● **The problem**
From the material that follows, count the lines with the word "appointment" in them. Reply with the number only.

___

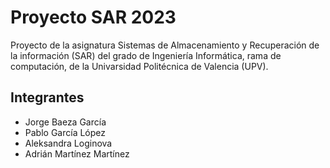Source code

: # Proyecto SAR 2023

Proyecto de la asignatura Sistemas de Almacenamiento y Recuperación de la información (SAR) del grado de Ingeniería Informática, rama de computación, de la Univarsidad Politécnica de Valencia (UPV).

## Integrantes
* Jorge Baeza García
* Pablo García López
* Aleksandra Loginova
* Adrián Martínez Martínez
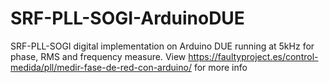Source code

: # SRF-PLL-SOGI-ArduinoDUE
SRF-PLL-SOGI digital implementation on Arduino DUE running at 5kHz for phase, RMS and frequency measure.
View https://faultyproject.es/control-medida/pll/medir-fase-de-red-con-arduino/ for more info
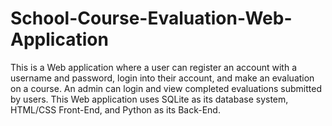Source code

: # School-Course-Evaluation-Web-Application
This is a Web application where a user can register an account with a username and password, login into their account, and make an evaluation on a course. An admin can login and view completed evaluations submitted by users. This Web application uses SQLite as its database system, HTML/CSS Front-End, and Python as its Back-End.
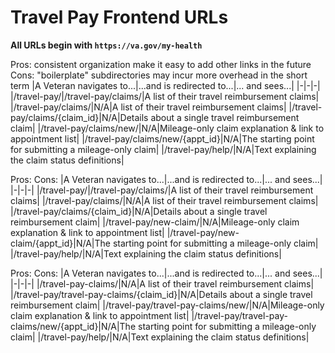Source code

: # Travel Pay Frontend URLs

**All URLs begin with `https://va.gov/my-health`**

Pros: consistent organization make it easy to add other links in the future
Cons: "boilerplate" subdirectories may incur more overhead in the short term
|A Veteran navigates to...|...and is redirected to...|... and sees...|
|-|-|-|
|/travel-pay/|/travel-pay/claims/|A list of their travel reimbursement claims|
|/travel-pay/claims/|N/A|A list of their travel reimbursement claims|
|/travel-pay/claims/{claim_id}|N/A|Details about a single travel reimbursement claim|
|/travel-pay/claims/new/|N/A|Mileage-only claim explanation & link to appointment list|
|/travel-pay/claims/new/{appt_id}|N/A|The starting point for submitting a mileage-only claim|
|/travel-pay/help/|N/A|Text explaining the claim status definitions|

Pros: 
Cons:
|A Veteran navigates to...|...and is redirected to...|... and sees...|
|-|-|-|
|/travel-pay/|/travel-pay/claims/|A list of their travel reimbursement claims|
|/travel-pay/claims/|N/A|A list of their travel reimbursement claims|
|/travel-pay/claims/{claim_id}|N/A|Details about a single travel reimbursement claim|
|/travel-pay/new-claim/|N/A|Mileage-only claim explanation & link to appointment list|
|/travel-pay/new-claim/{appt_id}|N/A|The starting point for submitting a mileage-only claim|
|/travel-pay/help/|N/A|Text explaining the claim status definitions|

Pros:
Cons:
|A Veteran navigates to...|...and is redirected to...|... and sees...|
|-|-|-|
|/travel-pay-claims/|N/A|A list of their travel reimbursement claims|
|/travel-pay/travel-pay-claims/{claim_id}|N/A|Details about a single travel reimbursement claim|
|/travel-pay/travel-pay-claims/new/|N/A|Mileage-only claim explanation & link to appointment list|
|/travel-pay/travel-pay-claims/new/{appt_id}|N/A|The starting point for submitting a mileage-only claim|
|/travel-pay/help/|N/A|Text explaining the claim status definitions|
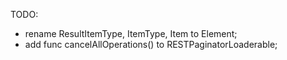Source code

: TODO:

- rename ResultItemType, ItemType, Item to Element;
- add func cancelAllOperations() to RESTPaginatorLoaderable;
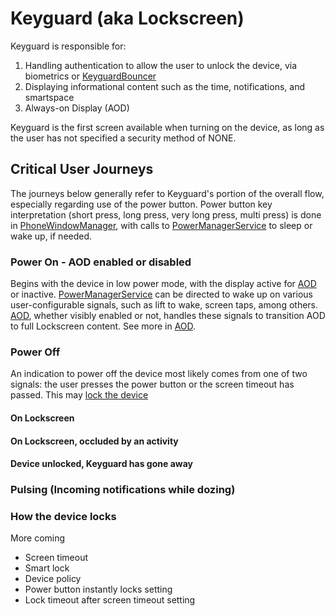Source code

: # Keyguard (aka Lockscreen)

Keyguard is responsible for:

1. Handling authentication to allow the user to unlock the device, via biometrics or [KeyguardBouncer][1]
2. Displaying informational content such as the time, notifications, and smartspace
3. Always-on Display (AOD)

Keyguard is the first screen available when turning on the device, as long as the user has not specified a security method of NONE.

## Critical User Journeys

The journeys below generally refer to Keyguard's portion of the overall flow, especially regarding use of the power button. Power button key interpretation (short press, long press, very long press, multi press) is done in [PhoneWindowManager][4], with calls to [PowerManagerService][2] to sleep or wake up, if needed.

### Power On - AOD enabled or disabled

Begins with the device in low power mode, with the display active for [AOD][3] or inactive. [PowerManagerService][2] can be directed to wake up on various user-configurable signals, such as lift to wake, screen taps, among others. [AOD][2], whether visibly enabled or not, handles these signals to transition AOD to full Lockscreen content. See more in [AOD][3].

### Power Off

An indication to power off the device most likely comes from one of two signals: the user presses the power button or the screen timeout has passed. This may [lock the device](#How-the-device-locks)

#### On Lockscreen

#### On Lockscreen, occluded by an activity

#### Device unlocked, Keyguard has gone away

### Pulsing (Incoming notifications while dozing)

### How the device locks

More coming
* Screen timeout
* Smart lock
* Device policy
* Power button instantly locks setting
* Lock timeout after screen timeout setting


[1]: /frameworks/base/packages/SystemUI/docs/keyguard/bouncer.md
[2]: /frameworks/base/services/core/java/com/android/server/power/PowerManagerService.java
[3]: /frameworks/base/packages/SystemUI/docs/keyguard/aod.md
[4]: /frameworks/base/services/core/java/com/android/server/policy/PhoneWindowManager.java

___

● **Response to this task**
3